In deze zaak, die voor het Gerecht in Eerste Aanleg van Aruba werd behandeld, heeft eiser, vertegenwoordigd door advocaat mr. M.H.J. Kock, een vordering ingesteld tegen de naamloze vennootschap Banco di Caribe (Aruba) N.V. (hierna: BdCA), vertegenwoordigd door advocaat mr. M. Bemer. De vordering betreft de betaling van een redelijk loon voor de periode waarin eiser als commissaris bij BdCA heeft gefunctioneerd, van 10 maart 2008 tot 1 juli 2017. Eiser stelt dat er een overeenkomst van opdracht bestond, waarbij hij recht heeft op een redelijk loon van Afl. 60.000,- per jaar, terwijl BdCA betwist dat er een dergelijke afspraak is gemaakt en stelt dat het overeengekomen loon ongeveer Afl. 45.000,- per jaar bedraagt.
Het gerecht heeft in eerdere vonnissen overwogen dat het er voorshands vanuit gaat dat er een vast loon is overeengekomen, onafhankelijk van het aantal commissariaten.
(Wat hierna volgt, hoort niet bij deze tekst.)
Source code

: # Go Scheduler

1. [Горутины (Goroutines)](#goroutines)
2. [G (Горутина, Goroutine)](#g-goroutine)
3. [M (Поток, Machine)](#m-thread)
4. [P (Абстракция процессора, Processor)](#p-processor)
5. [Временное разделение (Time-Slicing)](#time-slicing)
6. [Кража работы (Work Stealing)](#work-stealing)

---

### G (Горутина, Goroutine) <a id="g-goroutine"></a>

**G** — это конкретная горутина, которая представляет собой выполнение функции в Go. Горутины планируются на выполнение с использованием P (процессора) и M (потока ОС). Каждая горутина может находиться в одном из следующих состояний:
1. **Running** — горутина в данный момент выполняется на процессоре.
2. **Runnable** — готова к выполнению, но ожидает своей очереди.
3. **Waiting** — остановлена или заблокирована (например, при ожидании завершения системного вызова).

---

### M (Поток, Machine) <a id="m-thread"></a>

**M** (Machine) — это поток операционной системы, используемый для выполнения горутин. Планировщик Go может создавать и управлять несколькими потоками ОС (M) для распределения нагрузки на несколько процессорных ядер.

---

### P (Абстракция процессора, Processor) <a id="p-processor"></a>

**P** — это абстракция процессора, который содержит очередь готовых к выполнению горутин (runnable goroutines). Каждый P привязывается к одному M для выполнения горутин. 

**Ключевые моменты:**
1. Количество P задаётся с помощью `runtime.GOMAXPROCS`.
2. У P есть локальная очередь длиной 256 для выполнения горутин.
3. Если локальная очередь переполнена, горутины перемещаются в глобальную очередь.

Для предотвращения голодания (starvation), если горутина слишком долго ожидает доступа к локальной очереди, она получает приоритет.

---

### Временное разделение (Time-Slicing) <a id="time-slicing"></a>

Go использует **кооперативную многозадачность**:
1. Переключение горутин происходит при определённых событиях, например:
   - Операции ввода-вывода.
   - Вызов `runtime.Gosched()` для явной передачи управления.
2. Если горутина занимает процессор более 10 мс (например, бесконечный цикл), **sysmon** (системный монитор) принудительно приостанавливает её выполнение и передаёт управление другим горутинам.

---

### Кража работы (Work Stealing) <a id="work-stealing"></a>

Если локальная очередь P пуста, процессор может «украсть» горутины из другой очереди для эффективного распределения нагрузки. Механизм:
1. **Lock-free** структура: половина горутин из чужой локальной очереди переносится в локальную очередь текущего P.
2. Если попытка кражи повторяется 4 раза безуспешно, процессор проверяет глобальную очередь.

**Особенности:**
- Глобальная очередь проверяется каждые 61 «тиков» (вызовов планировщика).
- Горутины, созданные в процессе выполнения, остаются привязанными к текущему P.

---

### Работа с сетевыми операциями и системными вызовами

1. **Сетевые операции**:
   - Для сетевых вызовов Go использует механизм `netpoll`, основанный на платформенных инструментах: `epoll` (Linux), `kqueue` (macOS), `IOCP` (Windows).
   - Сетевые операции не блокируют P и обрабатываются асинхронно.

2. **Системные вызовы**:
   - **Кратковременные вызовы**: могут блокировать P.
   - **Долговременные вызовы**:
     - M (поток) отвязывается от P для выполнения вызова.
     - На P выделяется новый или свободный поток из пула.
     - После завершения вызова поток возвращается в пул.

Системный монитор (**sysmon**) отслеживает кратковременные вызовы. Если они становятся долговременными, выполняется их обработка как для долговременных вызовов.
Eiser heeft de gelegenheid gekregen om bewijs te leveren voor zijn stelling dat andere commissarissen een hoger loon ontvingen, maar heeft hierin niet kunnen overtuigen. Het gerecht heeft vastgesteld dat BdCA aan eiser een bedrag van Afl. 15.913,- bruto en Afl. 22.750,- netto verschuldigd is voor de periode van medio 2016 tot 1 juli 2017. De proceskosten zijn gecompenseerd, waarbij iedere partij de eigen kosten draagt.
De rechter heeft in zijn beslissing de vordering van eiser gedeeltelijk toegewezen en de proceskosten gecompenseerd. Het vonnis is uitgesproken op 12 juni 2019 door mr. M.E.B. de Haseth, rechter in dit gerecht, en is uitvoerbaar bij voorraad.